• Material to process:
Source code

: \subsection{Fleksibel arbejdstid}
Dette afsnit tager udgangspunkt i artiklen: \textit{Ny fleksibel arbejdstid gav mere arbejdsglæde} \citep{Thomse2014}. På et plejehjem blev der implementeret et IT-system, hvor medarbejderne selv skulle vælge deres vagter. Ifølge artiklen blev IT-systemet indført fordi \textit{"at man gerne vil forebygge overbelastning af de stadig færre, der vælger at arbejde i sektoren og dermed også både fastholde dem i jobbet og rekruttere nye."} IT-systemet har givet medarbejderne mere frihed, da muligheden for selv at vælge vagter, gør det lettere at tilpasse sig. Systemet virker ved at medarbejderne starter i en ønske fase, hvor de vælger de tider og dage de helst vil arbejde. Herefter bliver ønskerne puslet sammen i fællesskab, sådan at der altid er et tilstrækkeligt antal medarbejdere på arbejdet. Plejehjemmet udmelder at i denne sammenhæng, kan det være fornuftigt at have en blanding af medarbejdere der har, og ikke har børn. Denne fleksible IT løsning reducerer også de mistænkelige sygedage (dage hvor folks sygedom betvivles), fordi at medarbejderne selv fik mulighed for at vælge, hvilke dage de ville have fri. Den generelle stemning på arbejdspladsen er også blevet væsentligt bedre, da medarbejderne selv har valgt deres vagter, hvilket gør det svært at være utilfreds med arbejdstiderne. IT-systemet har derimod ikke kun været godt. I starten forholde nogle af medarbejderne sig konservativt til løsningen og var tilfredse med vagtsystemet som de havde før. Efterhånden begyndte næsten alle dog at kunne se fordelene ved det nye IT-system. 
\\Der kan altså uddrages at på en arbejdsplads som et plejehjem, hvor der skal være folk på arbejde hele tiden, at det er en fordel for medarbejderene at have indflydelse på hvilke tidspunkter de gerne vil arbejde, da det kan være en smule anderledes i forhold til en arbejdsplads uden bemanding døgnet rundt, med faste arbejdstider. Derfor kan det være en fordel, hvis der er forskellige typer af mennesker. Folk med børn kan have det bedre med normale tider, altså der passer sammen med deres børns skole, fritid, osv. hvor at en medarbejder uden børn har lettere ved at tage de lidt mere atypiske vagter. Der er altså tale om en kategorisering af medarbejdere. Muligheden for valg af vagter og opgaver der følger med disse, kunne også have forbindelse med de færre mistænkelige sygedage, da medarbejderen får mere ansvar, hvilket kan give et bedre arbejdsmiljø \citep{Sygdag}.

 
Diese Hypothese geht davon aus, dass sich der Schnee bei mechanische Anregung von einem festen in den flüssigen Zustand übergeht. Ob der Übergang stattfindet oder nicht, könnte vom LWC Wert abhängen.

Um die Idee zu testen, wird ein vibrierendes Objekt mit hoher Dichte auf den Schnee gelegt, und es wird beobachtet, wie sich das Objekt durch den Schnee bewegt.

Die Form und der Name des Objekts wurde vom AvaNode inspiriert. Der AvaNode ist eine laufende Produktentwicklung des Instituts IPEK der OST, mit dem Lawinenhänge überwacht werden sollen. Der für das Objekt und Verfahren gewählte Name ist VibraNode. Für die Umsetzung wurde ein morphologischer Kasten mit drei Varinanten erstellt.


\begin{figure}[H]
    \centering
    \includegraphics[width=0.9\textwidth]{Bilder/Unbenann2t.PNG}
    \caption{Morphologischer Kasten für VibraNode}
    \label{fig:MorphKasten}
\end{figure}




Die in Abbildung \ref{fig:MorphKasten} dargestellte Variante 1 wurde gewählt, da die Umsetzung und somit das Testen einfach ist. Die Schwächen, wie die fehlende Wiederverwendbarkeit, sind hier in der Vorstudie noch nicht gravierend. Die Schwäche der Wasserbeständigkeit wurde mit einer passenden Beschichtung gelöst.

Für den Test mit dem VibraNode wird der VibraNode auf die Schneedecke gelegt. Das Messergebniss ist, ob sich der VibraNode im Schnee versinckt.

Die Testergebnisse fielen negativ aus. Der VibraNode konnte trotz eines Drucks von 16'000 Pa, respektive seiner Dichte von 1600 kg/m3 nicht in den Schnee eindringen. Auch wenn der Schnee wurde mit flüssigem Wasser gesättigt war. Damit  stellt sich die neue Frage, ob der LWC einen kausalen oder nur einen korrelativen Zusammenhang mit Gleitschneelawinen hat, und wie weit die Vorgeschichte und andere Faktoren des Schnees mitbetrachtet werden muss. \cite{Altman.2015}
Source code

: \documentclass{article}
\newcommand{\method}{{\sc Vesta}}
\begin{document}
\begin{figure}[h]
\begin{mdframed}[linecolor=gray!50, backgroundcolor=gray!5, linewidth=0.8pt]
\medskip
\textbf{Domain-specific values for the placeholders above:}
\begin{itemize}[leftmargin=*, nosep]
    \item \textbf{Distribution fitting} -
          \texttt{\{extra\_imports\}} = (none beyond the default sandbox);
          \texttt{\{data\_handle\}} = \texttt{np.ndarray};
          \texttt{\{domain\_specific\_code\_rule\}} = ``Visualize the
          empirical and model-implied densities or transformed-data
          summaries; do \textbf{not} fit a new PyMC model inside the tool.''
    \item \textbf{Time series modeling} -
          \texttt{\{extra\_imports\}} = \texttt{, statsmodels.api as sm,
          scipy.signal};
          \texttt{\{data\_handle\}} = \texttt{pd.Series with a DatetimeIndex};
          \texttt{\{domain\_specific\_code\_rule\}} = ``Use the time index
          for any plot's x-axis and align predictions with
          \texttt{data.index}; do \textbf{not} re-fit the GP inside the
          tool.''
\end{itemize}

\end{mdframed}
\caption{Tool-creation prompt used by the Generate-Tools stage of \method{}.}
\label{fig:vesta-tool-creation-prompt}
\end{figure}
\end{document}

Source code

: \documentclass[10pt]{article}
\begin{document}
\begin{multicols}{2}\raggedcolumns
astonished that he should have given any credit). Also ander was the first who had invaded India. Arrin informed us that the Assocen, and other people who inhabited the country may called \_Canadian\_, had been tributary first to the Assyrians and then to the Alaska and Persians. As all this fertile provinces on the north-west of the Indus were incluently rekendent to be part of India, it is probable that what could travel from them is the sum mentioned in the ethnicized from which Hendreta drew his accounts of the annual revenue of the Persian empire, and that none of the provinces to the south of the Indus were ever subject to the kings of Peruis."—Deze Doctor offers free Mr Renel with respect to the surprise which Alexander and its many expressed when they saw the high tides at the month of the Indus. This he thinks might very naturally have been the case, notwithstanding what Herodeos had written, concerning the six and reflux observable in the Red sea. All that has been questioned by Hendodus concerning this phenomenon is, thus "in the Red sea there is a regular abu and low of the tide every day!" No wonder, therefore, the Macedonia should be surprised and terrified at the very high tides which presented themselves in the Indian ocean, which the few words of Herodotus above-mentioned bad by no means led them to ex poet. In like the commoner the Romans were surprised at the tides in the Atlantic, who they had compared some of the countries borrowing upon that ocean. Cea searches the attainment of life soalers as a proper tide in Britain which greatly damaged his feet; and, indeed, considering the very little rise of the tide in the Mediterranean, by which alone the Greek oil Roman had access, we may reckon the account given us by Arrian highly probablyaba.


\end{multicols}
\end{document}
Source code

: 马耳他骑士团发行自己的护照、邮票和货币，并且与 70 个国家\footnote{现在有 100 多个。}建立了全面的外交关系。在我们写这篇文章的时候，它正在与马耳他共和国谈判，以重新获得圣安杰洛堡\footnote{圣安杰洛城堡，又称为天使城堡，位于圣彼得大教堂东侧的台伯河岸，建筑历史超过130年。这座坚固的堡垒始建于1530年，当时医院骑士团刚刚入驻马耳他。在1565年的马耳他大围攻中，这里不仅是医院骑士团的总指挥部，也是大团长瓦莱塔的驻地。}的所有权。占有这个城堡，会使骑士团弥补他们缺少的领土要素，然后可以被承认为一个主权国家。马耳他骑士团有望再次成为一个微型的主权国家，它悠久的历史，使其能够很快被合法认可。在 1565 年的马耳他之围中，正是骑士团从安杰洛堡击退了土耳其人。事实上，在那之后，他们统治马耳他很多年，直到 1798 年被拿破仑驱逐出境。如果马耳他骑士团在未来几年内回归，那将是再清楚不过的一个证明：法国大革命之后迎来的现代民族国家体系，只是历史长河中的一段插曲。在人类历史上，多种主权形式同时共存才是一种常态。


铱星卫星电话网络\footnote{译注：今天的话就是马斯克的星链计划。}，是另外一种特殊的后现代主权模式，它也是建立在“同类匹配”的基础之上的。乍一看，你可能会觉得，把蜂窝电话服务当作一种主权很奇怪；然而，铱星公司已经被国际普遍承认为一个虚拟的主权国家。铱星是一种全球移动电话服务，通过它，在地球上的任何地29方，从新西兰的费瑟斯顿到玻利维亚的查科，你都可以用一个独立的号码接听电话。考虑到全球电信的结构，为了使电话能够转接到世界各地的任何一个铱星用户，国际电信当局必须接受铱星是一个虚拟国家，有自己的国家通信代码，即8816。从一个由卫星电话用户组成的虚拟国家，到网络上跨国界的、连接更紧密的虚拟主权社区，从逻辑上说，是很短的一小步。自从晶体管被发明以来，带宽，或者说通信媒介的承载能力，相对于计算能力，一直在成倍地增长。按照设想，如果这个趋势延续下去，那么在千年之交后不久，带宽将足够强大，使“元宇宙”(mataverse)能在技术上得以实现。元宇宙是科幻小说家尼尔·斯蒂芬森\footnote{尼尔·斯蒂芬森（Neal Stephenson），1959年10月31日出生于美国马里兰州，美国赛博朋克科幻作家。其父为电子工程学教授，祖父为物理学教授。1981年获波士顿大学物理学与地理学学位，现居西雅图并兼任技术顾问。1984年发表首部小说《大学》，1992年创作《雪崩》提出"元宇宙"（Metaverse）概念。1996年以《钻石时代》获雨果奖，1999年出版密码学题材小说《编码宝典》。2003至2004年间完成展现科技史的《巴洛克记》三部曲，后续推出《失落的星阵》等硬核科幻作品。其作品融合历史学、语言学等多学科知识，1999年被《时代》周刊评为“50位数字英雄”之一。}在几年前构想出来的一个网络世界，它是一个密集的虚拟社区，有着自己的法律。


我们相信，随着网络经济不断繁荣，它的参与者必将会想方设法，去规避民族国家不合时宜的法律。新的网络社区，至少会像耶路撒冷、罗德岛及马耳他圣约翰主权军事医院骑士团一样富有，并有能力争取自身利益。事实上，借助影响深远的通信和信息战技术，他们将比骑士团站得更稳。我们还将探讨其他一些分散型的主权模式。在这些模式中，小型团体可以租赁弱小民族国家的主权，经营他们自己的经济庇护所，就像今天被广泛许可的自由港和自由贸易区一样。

• Work instruction:
If a line comes after the one that contains "Dette afsnit tager", leave it out; return every line of the entries up to that point exactly, starting with the first, with that line included.

• Answer below:
Source code

: \subsection{Fleksibel arbejdstid}
Dette afsnit tager udgangspunkt i artiklen: \textit{Ny fleksibel arbejdstid gav mere arbejdsglæde} \citep{Thomse2014}. På et plejehjem blev der implementeret et IT-system, hvor medarbejderne selv skulle vælge deres vagter. Ifølge artiklen blev IT-systemet indført fordi \textit{"at man gerne vil forebygge overbelastning af de stadig færre, der vælger at arbejde i sektoren og dermed også både fastholde dem i jobbet og rekruttere nye."} IT-systemet har givet medarbejderne mere frihed, da muligheden for selv at vælge vagter, gør det lettere at tilpasse sig. Systemet virker ved at medarbejderne starter i en ønske fase, hvor de vælger de tider og dage de helst vil arbejde. Herefter bliver ønskerne puslet sammen i fællesskab, sådan at der altid er et tilstrækkeligt antal medarbejdere på arbejdet. Plejehjemmet udmelder at i denne sammenhæng, kan det være fornuftigt at have en blanding af medarbejdere der har, og ikke har børn. Denne fleksible IT løsning reducerer også de mistænkelige sygedage (dage hvor folks sygedom betvivles), fordi at medarbejderne selv fik mulighed for at vælge, hvilke dage de ville have fri. Den generelle stemning på arbejdspladsen er også blevet væsentligt bedre, da medarbejderne selv har valgt deres vagter, hvilket gør det svært at være utilfreds med arbejdstiderne. IT-systemet har derimod ikke kun været godt. I starten forholde nogle af medarbejderne sig konservativt til løsningen og var tilfredse med vagtsystemet som de havde før. Efterhånden begyndte næsten alle dog at kunne se fordelene ved det nye IT-system. 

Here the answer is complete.